## Saved data entries
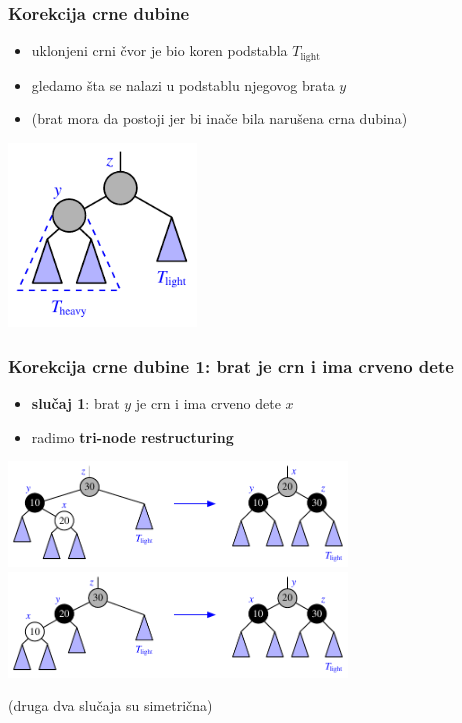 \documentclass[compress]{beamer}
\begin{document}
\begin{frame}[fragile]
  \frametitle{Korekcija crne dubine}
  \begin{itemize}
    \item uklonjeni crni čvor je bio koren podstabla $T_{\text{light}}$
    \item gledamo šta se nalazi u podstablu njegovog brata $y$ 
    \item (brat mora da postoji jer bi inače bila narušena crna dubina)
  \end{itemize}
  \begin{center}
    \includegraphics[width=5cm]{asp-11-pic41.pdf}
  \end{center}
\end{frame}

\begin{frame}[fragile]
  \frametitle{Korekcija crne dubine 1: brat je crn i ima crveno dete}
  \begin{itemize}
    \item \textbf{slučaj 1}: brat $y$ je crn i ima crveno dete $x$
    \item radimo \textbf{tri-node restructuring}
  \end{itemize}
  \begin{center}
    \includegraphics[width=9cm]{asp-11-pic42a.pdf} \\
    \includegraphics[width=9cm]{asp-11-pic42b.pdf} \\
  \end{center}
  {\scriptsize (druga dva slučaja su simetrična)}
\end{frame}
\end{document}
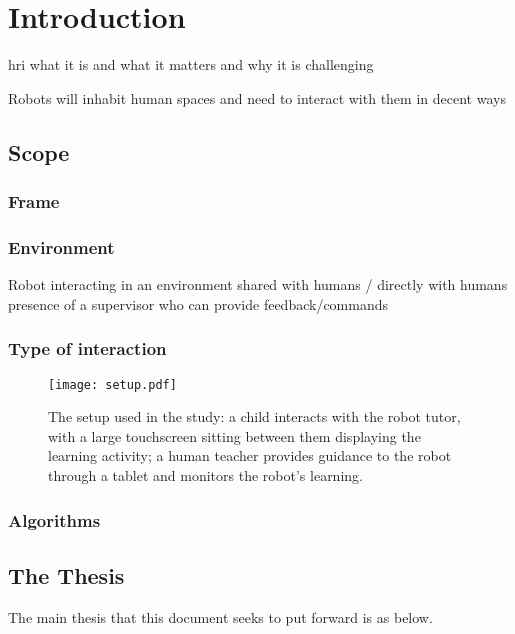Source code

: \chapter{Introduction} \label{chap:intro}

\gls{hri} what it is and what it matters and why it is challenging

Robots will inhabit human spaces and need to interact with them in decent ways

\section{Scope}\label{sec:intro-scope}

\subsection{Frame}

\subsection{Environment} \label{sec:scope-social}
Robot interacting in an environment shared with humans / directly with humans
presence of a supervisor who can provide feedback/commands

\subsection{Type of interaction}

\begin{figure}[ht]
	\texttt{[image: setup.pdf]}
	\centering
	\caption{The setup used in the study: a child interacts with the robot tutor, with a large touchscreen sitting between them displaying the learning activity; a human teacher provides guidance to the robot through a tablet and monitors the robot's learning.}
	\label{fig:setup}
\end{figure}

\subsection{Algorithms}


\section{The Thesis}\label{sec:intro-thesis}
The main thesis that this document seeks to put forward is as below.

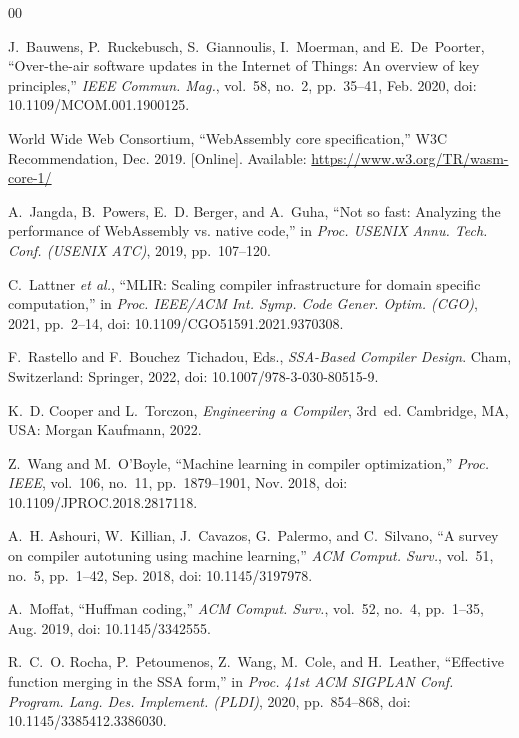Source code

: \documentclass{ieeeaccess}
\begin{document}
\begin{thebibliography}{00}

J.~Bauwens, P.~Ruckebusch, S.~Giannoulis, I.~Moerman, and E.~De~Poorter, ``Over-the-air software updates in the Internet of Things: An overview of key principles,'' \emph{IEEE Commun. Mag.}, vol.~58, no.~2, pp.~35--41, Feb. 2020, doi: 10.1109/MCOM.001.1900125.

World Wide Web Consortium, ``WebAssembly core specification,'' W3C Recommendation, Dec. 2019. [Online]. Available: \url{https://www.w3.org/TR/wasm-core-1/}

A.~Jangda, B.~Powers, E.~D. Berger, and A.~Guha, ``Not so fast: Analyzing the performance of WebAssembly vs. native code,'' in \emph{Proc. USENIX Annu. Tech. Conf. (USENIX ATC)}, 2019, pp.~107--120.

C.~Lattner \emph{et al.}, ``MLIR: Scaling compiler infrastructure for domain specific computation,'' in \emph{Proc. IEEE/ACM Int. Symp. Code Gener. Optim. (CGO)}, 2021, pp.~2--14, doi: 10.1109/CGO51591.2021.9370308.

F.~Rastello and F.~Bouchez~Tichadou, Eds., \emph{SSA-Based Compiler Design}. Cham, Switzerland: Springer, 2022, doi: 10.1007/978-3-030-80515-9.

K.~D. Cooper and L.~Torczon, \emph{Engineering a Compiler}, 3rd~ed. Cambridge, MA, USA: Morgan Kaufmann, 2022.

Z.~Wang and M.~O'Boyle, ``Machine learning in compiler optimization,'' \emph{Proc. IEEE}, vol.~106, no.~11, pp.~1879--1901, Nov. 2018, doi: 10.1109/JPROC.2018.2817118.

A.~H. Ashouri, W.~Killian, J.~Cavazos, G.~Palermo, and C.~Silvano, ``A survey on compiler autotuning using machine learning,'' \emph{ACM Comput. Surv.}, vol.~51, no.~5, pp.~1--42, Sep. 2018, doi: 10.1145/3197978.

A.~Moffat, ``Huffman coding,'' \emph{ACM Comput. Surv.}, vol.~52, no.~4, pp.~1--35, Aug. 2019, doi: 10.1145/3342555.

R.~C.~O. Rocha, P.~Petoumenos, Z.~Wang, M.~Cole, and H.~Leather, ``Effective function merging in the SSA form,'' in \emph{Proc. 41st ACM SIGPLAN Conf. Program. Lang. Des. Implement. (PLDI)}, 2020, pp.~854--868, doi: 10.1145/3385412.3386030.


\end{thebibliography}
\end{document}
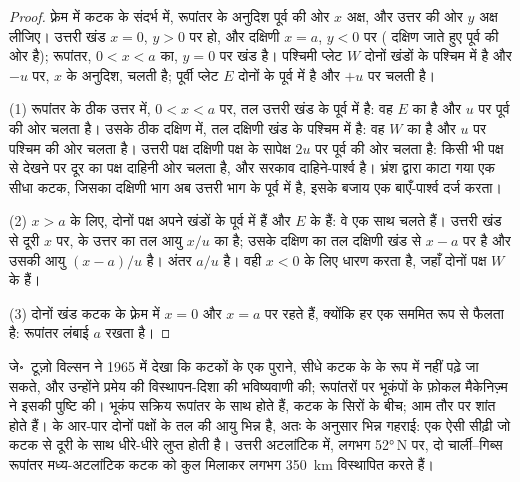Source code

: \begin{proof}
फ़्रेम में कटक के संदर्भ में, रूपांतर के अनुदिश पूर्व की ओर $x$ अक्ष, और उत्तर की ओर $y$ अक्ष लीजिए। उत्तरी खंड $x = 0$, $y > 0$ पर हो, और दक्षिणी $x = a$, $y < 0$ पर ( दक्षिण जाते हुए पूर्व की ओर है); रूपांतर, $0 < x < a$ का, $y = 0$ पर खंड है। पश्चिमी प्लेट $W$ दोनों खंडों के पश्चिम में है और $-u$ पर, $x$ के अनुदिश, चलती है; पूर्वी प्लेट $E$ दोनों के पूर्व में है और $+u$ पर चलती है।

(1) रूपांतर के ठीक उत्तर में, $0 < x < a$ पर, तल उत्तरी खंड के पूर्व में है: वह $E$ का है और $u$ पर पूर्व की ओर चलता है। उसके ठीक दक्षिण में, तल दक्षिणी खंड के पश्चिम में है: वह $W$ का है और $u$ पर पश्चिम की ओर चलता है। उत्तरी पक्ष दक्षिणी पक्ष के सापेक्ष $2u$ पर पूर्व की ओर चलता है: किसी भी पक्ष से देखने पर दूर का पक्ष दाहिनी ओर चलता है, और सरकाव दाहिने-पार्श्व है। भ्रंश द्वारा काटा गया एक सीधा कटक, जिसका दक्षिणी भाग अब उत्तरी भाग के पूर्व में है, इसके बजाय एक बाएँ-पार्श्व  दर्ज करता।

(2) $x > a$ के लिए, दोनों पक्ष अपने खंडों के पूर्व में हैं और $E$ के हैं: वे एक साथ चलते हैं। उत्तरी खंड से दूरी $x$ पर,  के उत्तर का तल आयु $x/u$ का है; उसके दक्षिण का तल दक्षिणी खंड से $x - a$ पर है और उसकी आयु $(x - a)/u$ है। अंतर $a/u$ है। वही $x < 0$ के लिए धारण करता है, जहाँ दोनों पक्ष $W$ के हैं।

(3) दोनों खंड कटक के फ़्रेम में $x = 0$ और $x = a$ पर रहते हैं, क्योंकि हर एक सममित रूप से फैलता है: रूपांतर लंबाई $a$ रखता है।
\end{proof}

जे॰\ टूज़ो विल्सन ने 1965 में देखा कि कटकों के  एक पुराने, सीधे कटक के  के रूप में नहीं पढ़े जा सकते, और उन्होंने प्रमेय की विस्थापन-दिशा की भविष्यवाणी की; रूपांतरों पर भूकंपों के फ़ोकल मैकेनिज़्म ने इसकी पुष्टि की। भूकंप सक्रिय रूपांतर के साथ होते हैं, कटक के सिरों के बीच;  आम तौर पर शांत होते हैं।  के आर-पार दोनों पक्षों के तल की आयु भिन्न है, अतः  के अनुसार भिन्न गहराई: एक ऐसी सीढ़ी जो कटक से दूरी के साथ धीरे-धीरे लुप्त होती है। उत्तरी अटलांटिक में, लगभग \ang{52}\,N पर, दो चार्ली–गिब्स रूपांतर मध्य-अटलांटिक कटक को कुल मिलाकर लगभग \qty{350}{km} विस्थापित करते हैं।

## Assignment
Reproduce, word for word, only the lines in the records above from the line with "2019, doi: 10.1145/3342555." through the line with "(1) रूपांतर के", including both ends; omit the pictures.

## Response area
A.~Moffat, ``Huffman coding,'' \emph{ACM Comput. Surv.}, vol.~52, no.~4, pp.~1--35, Aug. 2019, doi: 10.1145/3342555.

R.~C.~O. Rocha, P.~Petoumenos, Z.~Wang, M.~Cole, and H.~Leather, ``Effective function merging in the SSA form,'' in \emph{Proc. 41st ACM SIGPLAN Conf. Program. Lang. Des. Implement. (PLDI)}, 2020, pp.~854--868, doi: 10.1145/3385412.3386030.


\end{thebibliography}
\end{document}
Source code

: \begin{proof}
फ़्रेम में कटक के संदर्भ में, रूपांतर के अनुदिश पूर्व की ओर $x$ अक्ष, और उत्तर की ओर $y$ अक्ष लीजिए। उत्तरी खंड $x = 0$, $y > 0$ पर हो, और दक्षिणी $x = a$, $y < 0$ पर ( दक्षिण जाते हुए पूर्व की ओर है); रूपांतर, $0 < x < a$ का, $y = 0$ पर खंड है। पश्चिमी प्लेट $W$ दोनों खंडों के पश्चिम में है और $-u$ पर, $x$ के अनुदिश, चलती है; पूर्वी प्लेट $E$ दोनों के पूर्व में है और $+u$ पर चलती है।

(1) रूपांतर के ठीक उत्तर में, $0 < x < a$ पर, तल उत्तरी खंड के पूर्व में है: वह $E$ का है और $u$ पर पूर्व की ओर चलता है। उसके ठीक दक्षिण में, तल दक्षिणी खंड के पश्चिम में है: वह $W$ का है और $u$ पर पश्चिम की ओर चलता है। उत्तरी पक्ष दक्षिणी पक्ष के सापेक्ष $2u$ पर पूर्व की ओर चलता है: किसी भी पक्ष से देखने पर दूर का पक्ष दाहिनी ओर चलता है, और सरकाव दाहिने-पार्श्व है। भ्रंश द्वारा काटा गया एक सीधा कटक, जिसका दक्षिणी भाग अब उत्तरी भाग के पूर्व में है, इसके बजाय एक बाएँ-पार्श्व  दर्ज करता।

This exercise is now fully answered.